Tyler McGill (large)

By Mike Gustafson//Correspondent

With the NFL's big game fast approaching, America’s eyes tilt towards the gridiron and subsequently to hit-em-knock-em-down head-slammin’ football mania. Many advertisers like to make you believe that the big game is the greatest American sporting event of the year. They point to advertising dollars and watch parties and sales of chips and salsa. The biggest sports event of the year, they say. 

 

I beg to differ.


Here are 10 Reasons Why the Olympics Trials are Better than the NFL's championship game. 


[Honorable mention: No one gets seriously, violently injured in swimming.
I like football as much as anyone else, but there’s something seriously wrong with head and body injuries. It’s a violent sport, and that violence has turned me off from watching and celebrating. It’s hard to cheer knowing an athlete may have suffered permanent brain damage in the game.]

10. The Trials only takes place every four years.

On the reasoning of infrequency alone, the every-four-year cycle of the Olympic Trials makes the event more special, by definition, than any other sports event (on par with the World Cup). Four years of waiting. Four years of training. And since it takes place only every four years, athletes only get one or two shots (three in rare cases) at the Olympic Trials. 

9. More world-wide interest. 

Venture far outside the United States, you won’t find too many Denver Broncos hats, Carolina Panther jerseys, or NFL fans. But at the Olympics, billions watch. Swimming is the most popular Olympic sport. The Trials decides who will become the next Olympic legend, who will rise to the throne of international superstardom. 

8. More storylines. 
More athletes means more storylines. More victories. More comebacks. More upsets. More thrilling edge-of-your-seat races.

7. One race, one chance. 

The Trials comes down to one race. One shot. There are no first quarter flukes, no blocked field goals before the half. It is one race, only a few minutes long. Entire athletes’ lives come down to a swift, 60-second performance. 

6. No ref interference.
Besides a rare disqualification here or there, referees do not interfere in swimming. There are very, very rarely controversial calls, and there are hardly any mutterings about which ref has ulterior motives. The swimmers control their own destiny, not someone else’s eyes or judgement. 

5. Rowdy Gaines commentary.
Best in the biz. And anyone who has ever yelled at the TV about commentary knows how valuable it is having a commentator who knows and understands the nuances of a sport. 

4. The united joy of sending off a new U.S. Olympic Team.

There’s something special about winning at the Olympic Trials: It means you punched a ticket to the Olympics, to represent something bigger than yourself: the United States. It’s a refreshing celebration during a political year to send off our nation’s fittest athletes to represent the stars-and-stripes in front of billions. 
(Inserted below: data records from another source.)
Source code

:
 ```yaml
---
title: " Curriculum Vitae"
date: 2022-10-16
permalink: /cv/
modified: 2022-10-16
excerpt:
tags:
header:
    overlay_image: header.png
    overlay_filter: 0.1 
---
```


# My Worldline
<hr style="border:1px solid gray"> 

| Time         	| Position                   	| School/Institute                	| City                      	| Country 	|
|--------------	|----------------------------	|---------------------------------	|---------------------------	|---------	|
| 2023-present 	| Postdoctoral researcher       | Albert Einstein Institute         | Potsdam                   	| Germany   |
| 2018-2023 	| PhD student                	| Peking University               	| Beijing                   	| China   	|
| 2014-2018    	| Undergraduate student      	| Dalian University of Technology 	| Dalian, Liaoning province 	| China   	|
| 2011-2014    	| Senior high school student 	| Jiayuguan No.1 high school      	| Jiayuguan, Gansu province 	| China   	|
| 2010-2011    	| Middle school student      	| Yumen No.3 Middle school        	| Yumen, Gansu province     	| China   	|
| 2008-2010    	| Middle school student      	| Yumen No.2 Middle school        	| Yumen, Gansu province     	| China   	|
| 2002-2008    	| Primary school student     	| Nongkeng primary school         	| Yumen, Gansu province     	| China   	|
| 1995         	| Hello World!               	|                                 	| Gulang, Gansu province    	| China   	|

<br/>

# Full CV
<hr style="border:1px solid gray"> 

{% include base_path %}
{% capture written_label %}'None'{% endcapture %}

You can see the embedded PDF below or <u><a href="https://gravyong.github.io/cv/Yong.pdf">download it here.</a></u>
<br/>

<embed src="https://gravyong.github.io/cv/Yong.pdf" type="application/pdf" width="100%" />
3. No fluke bounces of a ball. 

The seemingly random bouncing of a ball will not determine an Olympic Trials champion. Grit. Determination. Training. Mental stamina. Technique. That is what matters, what decides winners. Not a wind gust. 

2. The clock decides. 
There is beauty in the simplicity of swimming: Get to the wall first, you win. There are no arguments, no what-ifs. The clock ticks down, and whoever has the fastest time, wins. Simplicity is beautiful. 

1. For the love of sport.  

Something about the professionalism aspect of pro sports turns me away. Yes, pride and glory are on the line in the NFL's championship game, but there are also ramifications involving sponsorships, endorsements, and money.. Sure, swimming has that, too, and you could argue that if you become an Olympian, there’s even more financial gain. But for the most part, these athletes are not swimming for the money, since there is very little money in the world of swimming in the first place. For the most part, swimmers swim for the joy of personal growth, for pushing to and overcoming their own personal limitations. The intent behind the journey to the Olympic Trials seems somehow a bit more pure than the intent behind becoming a “professional athlete.” Sure, many Olympians do go on to receive endorsements and deals. But the vast majority of athletes competing at the Trials do so for the experience, for the joy, for the love of sport.